## Assignment:
Copy each line of the entries that contains the word "projekt".

## Records provided:
::::::

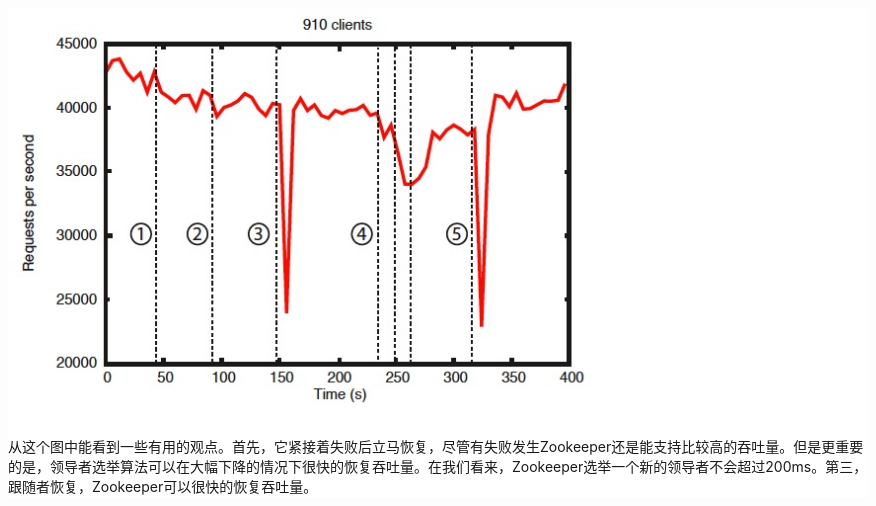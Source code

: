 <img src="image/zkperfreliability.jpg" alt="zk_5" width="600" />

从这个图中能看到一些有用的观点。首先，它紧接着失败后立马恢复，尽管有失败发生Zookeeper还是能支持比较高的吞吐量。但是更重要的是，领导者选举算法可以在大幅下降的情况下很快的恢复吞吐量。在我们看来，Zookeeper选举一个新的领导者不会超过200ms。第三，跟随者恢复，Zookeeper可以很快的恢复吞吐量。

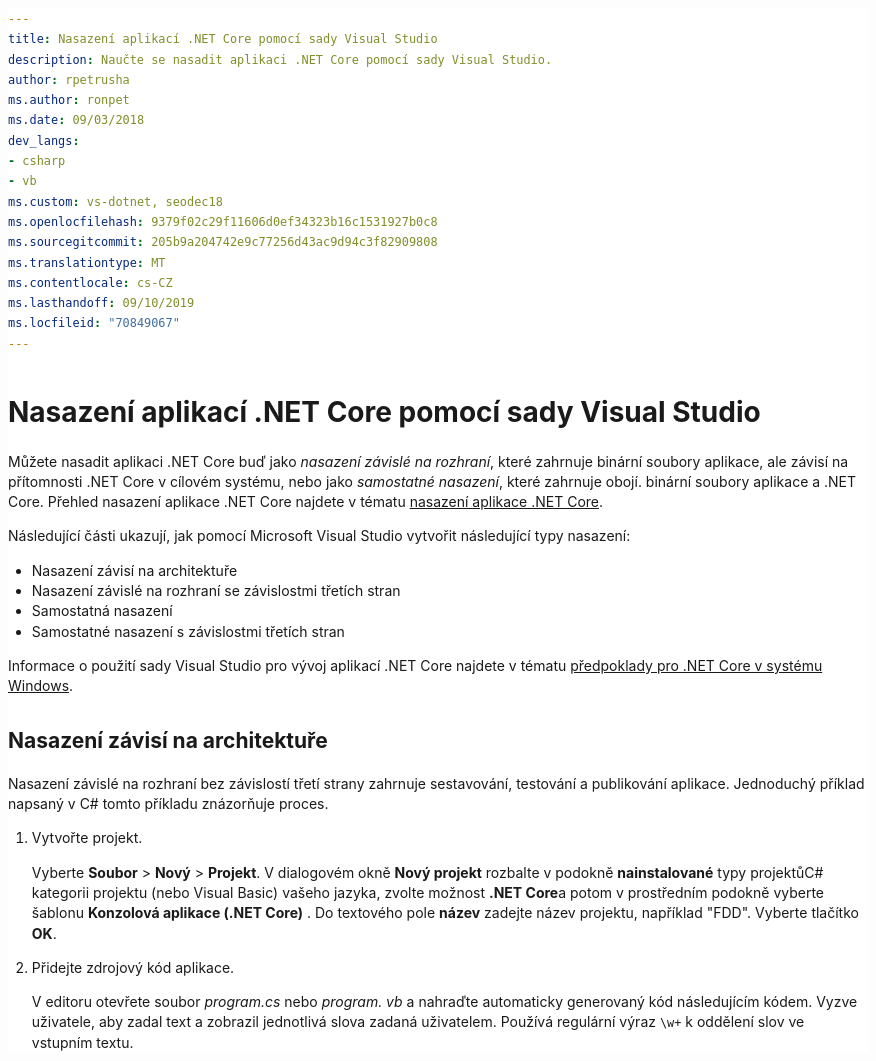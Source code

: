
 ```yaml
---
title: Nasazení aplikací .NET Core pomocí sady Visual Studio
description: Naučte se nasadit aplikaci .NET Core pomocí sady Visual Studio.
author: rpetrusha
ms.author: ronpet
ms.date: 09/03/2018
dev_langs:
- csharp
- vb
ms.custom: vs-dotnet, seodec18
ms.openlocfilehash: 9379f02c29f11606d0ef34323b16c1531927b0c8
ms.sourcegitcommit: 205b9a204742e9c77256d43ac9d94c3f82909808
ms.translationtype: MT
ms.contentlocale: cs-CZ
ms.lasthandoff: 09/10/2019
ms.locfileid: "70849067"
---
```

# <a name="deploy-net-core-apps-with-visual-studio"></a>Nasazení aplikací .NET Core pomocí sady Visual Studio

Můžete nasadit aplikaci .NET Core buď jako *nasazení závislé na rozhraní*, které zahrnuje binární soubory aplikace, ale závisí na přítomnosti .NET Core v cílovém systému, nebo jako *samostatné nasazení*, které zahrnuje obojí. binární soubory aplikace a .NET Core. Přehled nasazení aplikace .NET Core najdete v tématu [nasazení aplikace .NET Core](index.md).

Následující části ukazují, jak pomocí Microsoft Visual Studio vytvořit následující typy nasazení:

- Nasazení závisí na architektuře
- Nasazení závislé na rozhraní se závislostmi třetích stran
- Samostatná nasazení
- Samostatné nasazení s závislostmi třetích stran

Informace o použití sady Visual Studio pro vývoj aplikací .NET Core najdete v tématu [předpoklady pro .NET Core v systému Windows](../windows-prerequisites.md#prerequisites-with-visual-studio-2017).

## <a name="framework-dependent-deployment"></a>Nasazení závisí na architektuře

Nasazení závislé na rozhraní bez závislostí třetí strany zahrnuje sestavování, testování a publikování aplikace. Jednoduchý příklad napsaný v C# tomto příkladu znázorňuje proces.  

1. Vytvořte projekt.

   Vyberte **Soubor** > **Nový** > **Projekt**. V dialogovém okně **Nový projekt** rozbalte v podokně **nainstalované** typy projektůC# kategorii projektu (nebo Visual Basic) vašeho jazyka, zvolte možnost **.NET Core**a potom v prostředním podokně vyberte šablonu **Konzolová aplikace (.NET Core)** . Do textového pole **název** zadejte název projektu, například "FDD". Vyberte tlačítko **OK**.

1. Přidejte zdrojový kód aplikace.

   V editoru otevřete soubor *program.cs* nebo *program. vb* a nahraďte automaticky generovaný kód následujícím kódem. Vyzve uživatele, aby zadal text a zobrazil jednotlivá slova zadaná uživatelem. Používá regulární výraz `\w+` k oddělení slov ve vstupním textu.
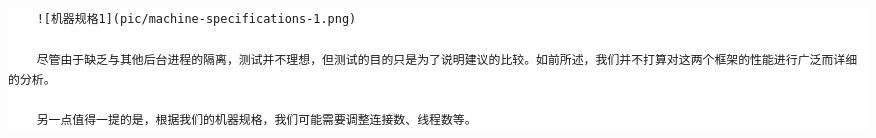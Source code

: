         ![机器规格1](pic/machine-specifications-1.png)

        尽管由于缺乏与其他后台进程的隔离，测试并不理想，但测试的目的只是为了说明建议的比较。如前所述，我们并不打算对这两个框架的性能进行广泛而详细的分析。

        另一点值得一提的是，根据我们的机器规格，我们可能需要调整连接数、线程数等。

::::::

## Your solution:
1. Vytvořte projekt.
   Vyberte **Soubor** > **Nový** > **Projekt**. V dialogovém okně **Nový projekt** rozbalte v podokně **nainstalované** typy projektůC# kategorii projektu (nebo Visual Basic) vašeho jazyka, zvolte možnost **.NET Core**a potom v prostředním podokně vyberte šablonu **Konzolová aplikace (.NET Core)** . Do textového pole **název** zadejte název projektu, například "FDD". Vyberte tlačítko **OK**.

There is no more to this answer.